▶ [Exercise directions] Copy the listing exactly, please, and keep every picture out of it.

++++ Input material

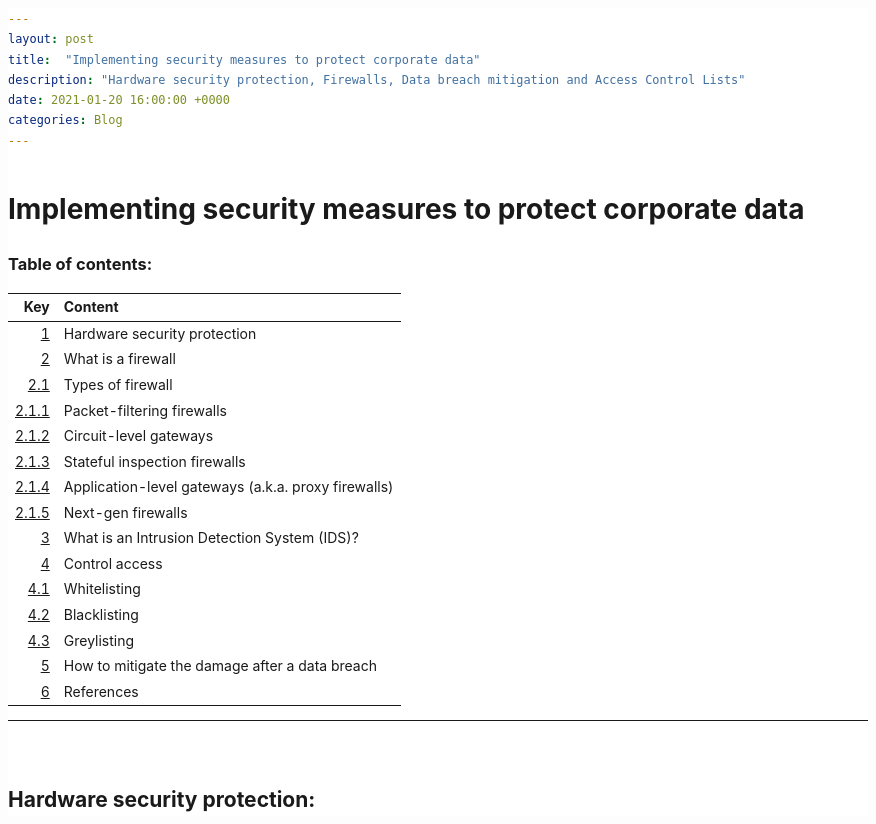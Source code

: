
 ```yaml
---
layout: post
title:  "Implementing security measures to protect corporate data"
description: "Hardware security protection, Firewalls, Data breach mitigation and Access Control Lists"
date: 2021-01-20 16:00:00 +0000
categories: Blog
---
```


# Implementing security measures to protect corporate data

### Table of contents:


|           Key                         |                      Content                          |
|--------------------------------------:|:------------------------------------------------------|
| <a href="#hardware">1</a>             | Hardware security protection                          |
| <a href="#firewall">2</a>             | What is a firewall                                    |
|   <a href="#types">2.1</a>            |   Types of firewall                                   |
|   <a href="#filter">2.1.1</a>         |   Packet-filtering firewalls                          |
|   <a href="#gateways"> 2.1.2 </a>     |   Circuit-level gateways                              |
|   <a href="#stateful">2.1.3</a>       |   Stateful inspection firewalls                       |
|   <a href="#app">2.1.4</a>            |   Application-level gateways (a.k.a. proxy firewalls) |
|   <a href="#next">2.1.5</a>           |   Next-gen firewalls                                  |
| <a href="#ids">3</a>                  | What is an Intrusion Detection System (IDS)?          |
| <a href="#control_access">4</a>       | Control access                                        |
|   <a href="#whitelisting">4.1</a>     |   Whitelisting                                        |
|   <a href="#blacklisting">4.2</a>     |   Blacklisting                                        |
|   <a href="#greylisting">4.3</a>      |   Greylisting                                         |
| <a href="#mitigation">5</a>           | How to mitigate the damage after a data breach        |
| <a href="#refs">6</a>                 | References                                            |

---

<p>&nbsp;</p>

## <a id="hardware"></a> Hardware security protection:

++++++++

▶ [Finished exercise]
Source code

:
 ```yaml
---
layout: post
title:  "Implementing security measures to protect corporate data"
description: "Hardware security protection, Firewalls, Data breach mitigation and Access Control Lists"
date: 2021-01-20 16:00:00 +0000
categories: Blog
---
```


# Implementing security measures to protect corporate data

### Table of contents:


|           Key                         |                      Content                          |
|--------------------------------------:|:------------------------------------------------------|
| <a href="#hardware">1</a>             | Hardware security protection                          |
| <a href="#firewall">2</a>             | What is a firewall                                    |
|   <a href="#types">2.1</a>            |   Types of firewall                                   |
|   <a href="#filter">2.1.1</a>         |   Packet-filtering firewalls                          |
|   <a href="#gateways"> 2.1.2 </a>     |   Circuit-level gateways                              |
|   <a href="#stateful">2.1.3</a>       |   Stateful inspection firewalls                       |
|   <a href="#app">2.1.4</a>            |   Application-level gateways (a.k.a. proxy firewalls) |
|   <a href="#next">2.1.5</a>           |   Next-gen firewalls                                  |
| <a href="#ids">3</a>                  | What is an Intrusion Detection System (IDS)?          |
| <a href="#control_access">4</a>       | Control access                                        |
|   <a href="#whitelisting">4.1</a>     |   Whitelisting                                        |
|   <a href="#blacklisting">4.2</a>     |   Blacklisting                                        |
|   <a href="#greylisting">4.3</a>      |   Greylisting                                         |
| <a href="#mitigation">5</a>           | How to mitigate the damage after a data breach        |
| <a href="#refs">6</a>                 | References                                            |

---

<p>&nbsp;</p>

## <a id="hardware"></a> Hardware security protection:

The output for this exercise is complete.